The mixed JSON / SQL format is not the most convenient for analysis. This script expands the data, creating new statuses_expanded, accounts_expanded, and gabgroups_expanded tables with individual typed fields instead of one big JSON blob. The schemas are as follows:
statuses_expanded
| Field | Type |
|---|---|
| id | bigint |
| bookmark_collection_id | bigint |
| card | jsonb |
| content | text |
| created_at | timestamp with time zone |
| emojis | jsonb |
| expires_at | timestamp with time zone |
| favourited | boolean |
| favourites_count | bigint |
| group_ | jsonb |
| has_quote | boolean |
| in_reply_to_account_id | bigint |
| in_reply_to_id | bigint |
| language | text |
| media_attachments | jsonb |
| mentions | jsonb |
| pinnable | boolean |
| pinnable_by_group | boolean |
| plain_markdown | text |
| poll | jsonb |
| quote | jsonb |
| quote_of_id | bigint |
| reblog | jsonb |
| reblogged | boolean |
| reblogs_count | bigint |
| replies_count | bigint |
| revised_at | text |
| rich_content | text |
| sensitive | boolean |
| spoiler_text | text |
| tags | jsonb |
| url | text |
| visibility | text |
accounts_expanded
| Field | Type |
|---|---|
| id | bigint |
| text | |
| password | text |
| name | text |
| bot | boolean |
| url | text |
| note | text |
| avatar | text |
| emojis | jsonb |
| fields | jsonb |
| header | text |
| is_pro | boolean |
| locked | boolean |
| is_donor | boolean |
| created | timestamp with time zone |
| is_investor | boolean |
| is_verified | boolean |
| display_name | text |
| avatar_static | text |
| header_static | text |
| statuses_count | bigint |
| followers_count | bigint |
| following_count | bigint |
| is_flagged_as_spam | boolean |
gabgroups_expanded
| Field | Type |
|---|---|
| id | int |
| password | text |
| url | text |
| slug | jsonb |
| tags | jsonb |
| title | text |
| created_at | timestamp with time zone |
| is_private | boolean |
| is_visible | boolean |
| description | text |
| is_archived | boolean |
| has_password | boolean |
| member_count | int |
| group_category | jsonb |
| cover_image_url | text |
| description_html | text |
Usage
First, ensure you already have the dataset loaded into Postgresql. Installing and configuring postgres, creating a database and user, and importing the database contents from a SQL dump, are out of scope for this README.

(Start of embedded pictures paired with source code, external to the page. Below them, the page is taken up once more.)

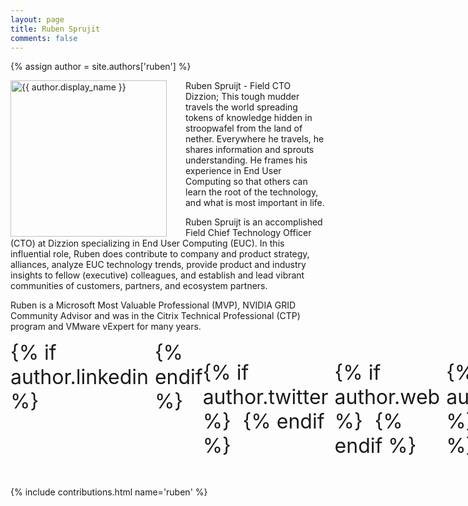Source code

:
 ```yaml
---
layout: page
title: Ruben Sprujit
comments: false
---
```

{% assign author = site.authors['ruben'] %}

<img style="float: left; width: 250px; margin-right: 30px;" src="{{ site.url }}{{ author.picture | relative_url }}" alt="{{ author.display_name }}">Ruben Spruijt - Field CTO Dizzion; This tough mudder travels the world spreading tokens of knowledge hidden in stroopwafel from the land of nether.
Everywhere he travels, he shares information and sprouts understanding.
He frames his experience in End User Computing so that others can learn the root of the technology, and what is most important in life.

Ruben Spruijt is an accomplished Field Chief Technology Officer (CTO) at Dizzion specializing in End User Computing (EUC). In this influential role, Ruben does contribute to company and product strategy, alliances, analyze EUC technology trends, provide product and industry insights to fellow (executive) colleagues, and establish and lead vibrant communities of customers, partners, and ecosystem partners.

Ruben is a Microsoft Most Valuable Professional (MVP), NVIDIA GRID Community Advisor and was in the Citrix Technical Professional (CTP) program and VMware vExpert for many years.

<div style="display: inline-flex; font-size: 32px;">
{% if author.linkedin %}
<a style="padding: 5px;" href="{{author.linkedin}}" target="_blank"><i class="ion ion-logo-linkedin"></i></a>
{% endif %}

{% if author.twitter %}
<a style="padding: 5px;" href="{{author.twitter}}" target="_blank"><i class="ion ion-logo-twitter"></i></a>
{% endif %}

{% if author.web %}
<a style="padding: 5px;" href="{{author.web}}" target="_blank"><i class="ion ion-logo-wordpress"></i></a>
{% endif %}

{% if author.github %}
<a style="padding: 5px;" href="{{author.github}}" target="_blank"><i class="ion ion-logo-github"></i></a>
{% endif %}

{% if author.reddit %}
<a style="padding: 5px;" href="{{author.reddit}}" target="_blank"><i class="ion ion-logo-reddit"></i></a>
{% endif %}
</div>


{% include contributions.html name='ruben' %}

Second, install dependencies for this project:
pip3 install -r requirements.txt
Or install manually with:
pip3 install psycopg2 tqdm
Finally, launch the script like:
./expand.py <sql_host> <sql_user> <sql_db_name>
For example:
./expand.py localhost postgres gableaks
You'll be prompted for your postgres user's password, and then the script should take care of everything from there. There's a progress bar included - since there are about 39 million statuses, expanding the table took a little over two hours during development tests.